First of all, congratulations to Mario Vargas Llosa for the Nobel Prize! Being a lover of the Latin american way to write, I am very happy. I hope this will mean he will stay out of Peruvian politics! Because, every person should do what he is best at, I think. Or not? Well, that brings me to the theme of todays blog report…

An academic I know very well asked me today, why is it that you explorers and professional travelers are pretty much unknown in the academic world? She continued:

“I have been listening to academics talking about Syria all day, most of it almost makes me fall asleep, and I ask myself, why don´t they invite professional story tellers and explorers to give a different perspective of a country or a cause?”

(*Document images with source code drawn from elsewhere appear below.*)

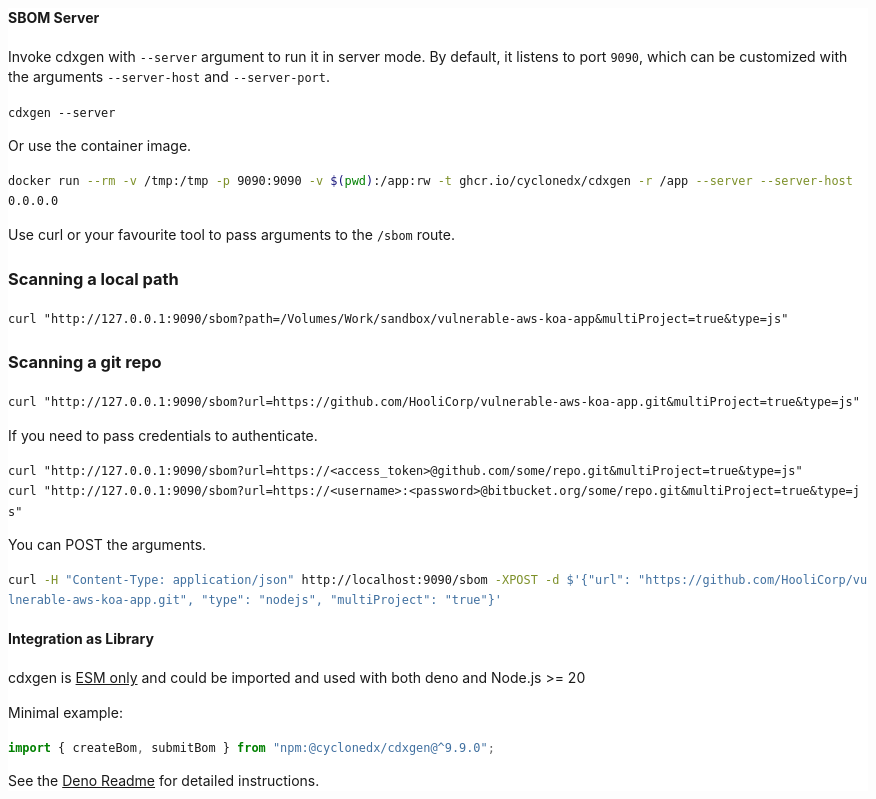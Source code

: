 #### **SBOM Server**

Invoke cdxgen with `--server` argument to run it in server mode. By default, it listens to port `9090`, which can be customized with the arguments `--server-host` and `--server-port`.

```shell
cdxgen --server
```

Or use the container image.

```bash
docker run --rm -v /tmp:/tmp -p 9090:9090 -v $(pwd):/app:rw -t ghcr.io/cyclonedx/cdxgen -r /app --server --server-host 0.0.0.0
```

Use curl or your favourite tool to pass arguments to the `/sbom` route.

### Scanning a local path

```shell
curl "http://127.0.0.1:9090/sbom?path=/Volumes/Work/sandbox/vulnerable-aws-koa-app&multiProject=true&type=js"
```

### Scanning a git repo

```shell
curl "http://127.0.0.1:9090/sbom?url=https://github.com/HooliCorp/vulnerable-aws-koa-app.git&multiProject=true&type=js"
```

If you need to pass credentials to authenticate.

```shell
curl "http://127.0.0.1:9090/sbom?url=https://<access_token>@github.com/some/repo.git&multiProject=true&type=js"
curl "http://127.0.0.1:9090/sbom?url=https://<username>:<password>@bitbucket.org/some/repo.git&multiProject=true&type=js"
```

You can POST the arguments.

```bash
curl -H "Content-Type: application/json" http://localhost:9090/sbom -XPOST -d $'{"url": "https://github.com/HooliCorp/vulnerable-aws-koa-app.git", "type": "nodejs", "multiProject": "true"}'
```

#### **Integration as Library**

cdxgen is [ESM only](https://gist.github.com/sindresorhus/a39789f98801d908bbc7ff3ecc99d99c) and could be imported and used with both deno and Node.js >= 20

Minimal example:

```ts
import { createBom, submitBom } from "npm:@cyclonedx/cdxgen@^9.9.0";
```

See the [Deno Readme](https://github.com/CycloneDX/cdxgen/blob/master/contrib/deno/README.md) for detailed instructions.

Well, that is a very good question. Because, reality is that it works the other way, academics get invited often to Explorer events, see most events at the Explorers Club for example. And, I have, personally, only twice been invited to talk in front of an audience of academics. I have done many lectures and talks in my life. The first one, which was cancelled because it turned out they didn´t like me, by Svenska Sällskapet för Geografi och Antropologi, and the second one, I will write about next week. Non-Swedish of course. And I know from my explorer friends, that this fact applies to them as well. I think it is pure protective measures by a club of members who doesn´t want to be challenged. And think that their research is the best and only existing regarding all the living topics on earth. Yawn. This issue has also split the historical Royal Geographical Society in two parts. Explorers versus academics. Right now, even though the president is the honorable and great traveler,  Michael Palin, a major part of the organisation is made up of academics who are into geography. It has gone so far that the organisation has removed the word Expedition from the agenda! This has caused a drama, of course, and the Beagle Campaign have been set up. The academics think that the money the Society has should go to what they consider is scientific Expeditions, because they say, and think, that explorers can get money from the media and sponsors in a way they can´t. Explorers disagree. The  issue is far from resolved. The honorable British newspaper The Times wrote in an editorial this about the issue!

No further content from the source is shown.